#### [Information given]
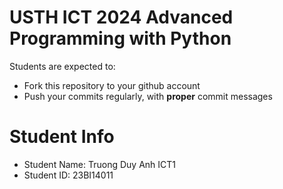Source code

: USTH ICT 2024 Advanced Programming with Python
=====================================================

Students are expected to:
* Fork this repository to your github account
* Push your commits regularly, with **proper** commit messages


Student Info
=========================
* Student Name: Truong Duy Anh ICT1
* Student ID: 23BI14011

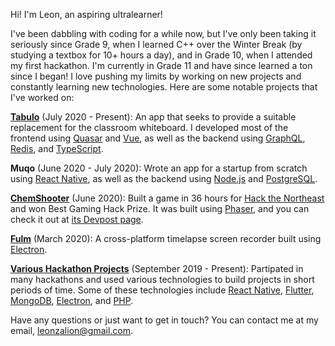 Hi! I'm Leon, an aspiring ultralearner!

I've been dabbling with coding for a while now, but I've only been taking it seriously since Grade 9, when I learned C++ over the Winter Break (by studying a textbox for 10+ hours a day), and in Grade 10, when I attended my first hackathon. I'm currently in Grade 11 and have since learned a ton since I began! I love pushing my limits by working on new projects and constantly learning new technologies. Here are some notable projects that I've worked on:

[**Tabulo**](https://tabulo.app) (July 2020 - Present): An app that seeks to provide a suitable replacement for the classroom whiteboard. I developed most of the frontend using [Quasar](https://quasar.dev) and [Vue](https://vuejs.org), as well as the backend using [GraphQL](https://graphql.org), [Redis](https://redis.io), and [TypeScript](https://typescriptlang.org).

**Muqo** (June 2020 - July 2020): Wrote an app for a startup from scratch using [React Native](https://reactnative.dev), as well as the backend using [Node.js](https://nodejs.org) and [PostgreSQL](https://postgresql.org).

[**ChemShooter**](https://chemshooter.herokuapp.com) (June 2020): Built a game in 36 hours for [Hack the Northeast](https://hackthenortheast.com) and won Best Gaming Hack Prize. It was built using [Phaser](https://phaser.io), and you can check it out at [its Devpost page](https://devpost.com/software/chemshooter).

[**Fulm**](https://github.com/leonzalion/Fulm) (March 2020): A cross-platform timelapse screen recorder built using [Electron](https://electronjs.org).

[**Various Hackathon Projects**](https://devpost.com/leonzalion) (September 2019 - Present): Partipated in many hackathons and used various technologies to build projects in short periods of time. Some of these technologies include [React Native](https://reactnative.dev), [Flutter](https://flutter.dev), [MongoDB](https://mongodb.com), [Electron](https://electronjs.org), and [PHP](https://php.net).

Have any questions or just want to get in touch? You can contact me at my email, leonzalion@gmail.com.

<!--
**leonzalion/leonzalion** is a ✨ _special_ ✨ repository because its `README.md` (this file) appears on your GitHub profile.

Here are some ideas to get you started:

- 🔭 I’m currently working on ...
- 🌱 I’m currently learning ...
- 👯 I’m looking to collaborate on ...
- 🤔 I’m looking for help with ...
- 💬 Ask me about ...
- 📫 How to reach me: ...
- 😄 Pronouns: ...
- ⚡ Fun fact: ...
-->
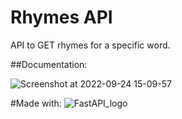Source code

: # Rhymes API
API to GET rhymes for a specific word.

##Documentation:

![Screenshot at 2022-09-24 15-09-57](https://user-images.githubusercontent.com/68897241/192091283-b74faa97-8d31-48ee-b2d9-ffb8f59b35a8.png)


#Made with:
![FastAPI_logo](https://user-images.githubusercontent.com/68897241/192091105-9411e961-6e57-484a-951d-865224450fbe.png)
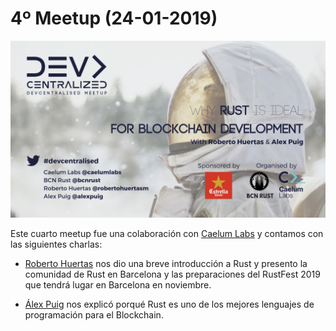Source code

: # 4º Meetup (24-01-2019)

[![cuarto meetup](img/meetup_04.png 'cuarto meetup')](https://www.meetup.com/es-ES/BcnRust/events/261043339/)

Este cuarto meetup fue una colaboración con [Caelum Labs](https://caelumlabs.com/) y contamos con las siguientes charlas:

- [Roberto Huertas](https://twitter.com/robertohuertasm) nos dio una breve introducción a Rust y presento la comunidad de Rust en Barcelona y las preparaciones del RustFest 2019 que tendrá lugar en Barcelona en noviembre.

- [Álex Puig](https://twitter.com/alexpuig) nos explicó porqué Rust es uno de los mejores lenguajes de programación para el Blockchain.
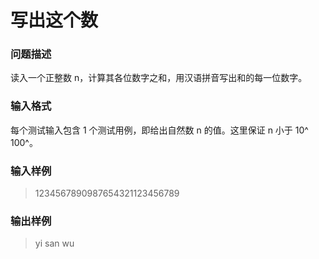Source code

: # 写出这个数
### 问题描述
读入一个正整数 n，计算其各位数字之和，用汉语拼音写出和的每一位数字。
### 输入格式
每个测试输入包含 1 个测试用例，即给出自然数 n 的值。这里保证 n 小于 10^​100^。
### 输入样例
> 1234567890987654321123456789
### 输出样例
> yi san wu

#### [Task details]
The goal is an exact reprint of the entries, leaving out the pictures.

#### [Answer area]
Source code

: USTH ICT 2024 Advanced Programming with Python
=====================================================

Students are expected to:
* Fork this repository to your github account
* Push your commits regularly, with **proper** commit messages


Student Info
=========================
* Student Name: Truong Duy Anh ICT1
* Student ID: 23BI14011

 Hi! I'm Leon, an aspiring ultralearner!

I've been dabbling with coding for a while now, but I've only been taking it seriously since Grade 9, when I learned C++ over the Winter Break (by studying a textbox for 10+ hours a day), and in Grade 10, when I attended my first hackathon. I'm currently in Grade 11 and have since learned a ton since I began! I love pushing my limits by working on new projects and constantly learning new technologies. Here are some notable projects that I've worked on:

[**Tabulo**](https://tabulo.app) (July 2020 - Present): An app that seeks to provide a suitable replacement for the classroom whiteboard. I developed most of the frontend using [Quasar](https://quasar.dev) and [Vue](https://vuejs.org), as well as the backend using [GraphQL](https://graphql.org), [Redis](https://redis.io), and [TypeScript](https://typescriptlang.org).

**Muqo** (June 2020 - July 2020): Wrote an app for a startup from scratch using [React Native](https://reactnative.dev), as well as the backend using [Node.js](https://nodejs.org) and [PostgreSQL](https://postgresql.org).

[**ChemShooter**](https://chemshooter.herokuapp.com) (June 2020): Built a game in 36 hours for [Hack the Northeast](https://hackthenortheast.com) and won Best Gaming Hack Prize. It was built using [Phaser](https://phaser.io), and you can check it out at [its Devpost page](https://devpost.com/software/chemshooter).

[**Fulm**](https://github.com/leonzalion/Fulm) (March 2020): A cross-platform timelapse screen recorder built using [Electron](https://electronjs.org).

[**Various Hackathon Projects**](https://devpost.com/leonzalion) (September 2019 - Present): Partipated in many hackathons and used various technologies to build projects in short periods of time. Some of these technologies include [React Native](https://reactnative.dev), [Flutter](https://flutter.dev), [MongoDB](https://mongodb.com), [Electron](https://electronjs.org), and [PHP](https://php.net).

Have any questions or just want to get in touch? You can contact me at my email, leonzalion@gmail.com.

<!--
**leonzalion/leonzalion** is a ✨ _special_ ✨ repository because its `README.md` (this file) appears on your GitHub profile.

Here are some ideas to get you started:

- 🔭 I’m currently working on ...
- 🌱 I’m currently learning ...
- 👯 I’m looking to collaborate on ...
- 🤔 I’m looking for help with ...
- 💬 Ask me about ...
- 📫 How to reach me: ...
- 😄 Pronouns: ...
- ⚡ Fun fact: ...
-->
Source code

: # Rhymes API
API to GET rhymes for a specific word.

##Documentation:

![Screenshot at 2022-09-24 15-09-57](https://user-images.githubusercontent.com/68897241/192091283-b74faa97-8d31-48ee-b2d9-ffb8f59b35a8.png)


#Made with:
![FastAPI_logo](https://user-images.githubusercontent.com/68897241/192091105-9411e961-6e57-484a-951d-865224450fbe.png)
Source code

: # 4º Meetup (24-01-2019)

[![cuarto meetup](img/meetup_04.png 'cuarto meetup')](https://www.meetup.com/es-ES/BcnRust/events/261043339/)

Este cuarto meetup fue una colaboración con [Caelum Labs](https://caelumlabs.com/) y contamos con las siguientes charlas:

- [Roberto Huertas](https://twitter.com/robertohuertasm) nos dio una breve introducción a Rust y presento la comunidad de Rust en Barcelona y las preparaciones del RustFest 2019 que tendrá lugar en Barcelona en noviembre.

- [Álex Puig](https://twitter.com/alexpuig) nos explicó porqué Rust es uno de los mejores lenguajes de programación para el Blockchain.
Source code

: # 写出这个数
### 问题描述
读入一个正整数 n，计算其各位数字之和，用汉语拼音写出和的每一位数字。
### 输入格式
每个测试输入包含 1 个测试用例，即给出自然数 n 的值。这里保证 n 小于 10^​100^。
### 输入样例
> 1234567890987654321123456789
### 输出样例
> yi san wu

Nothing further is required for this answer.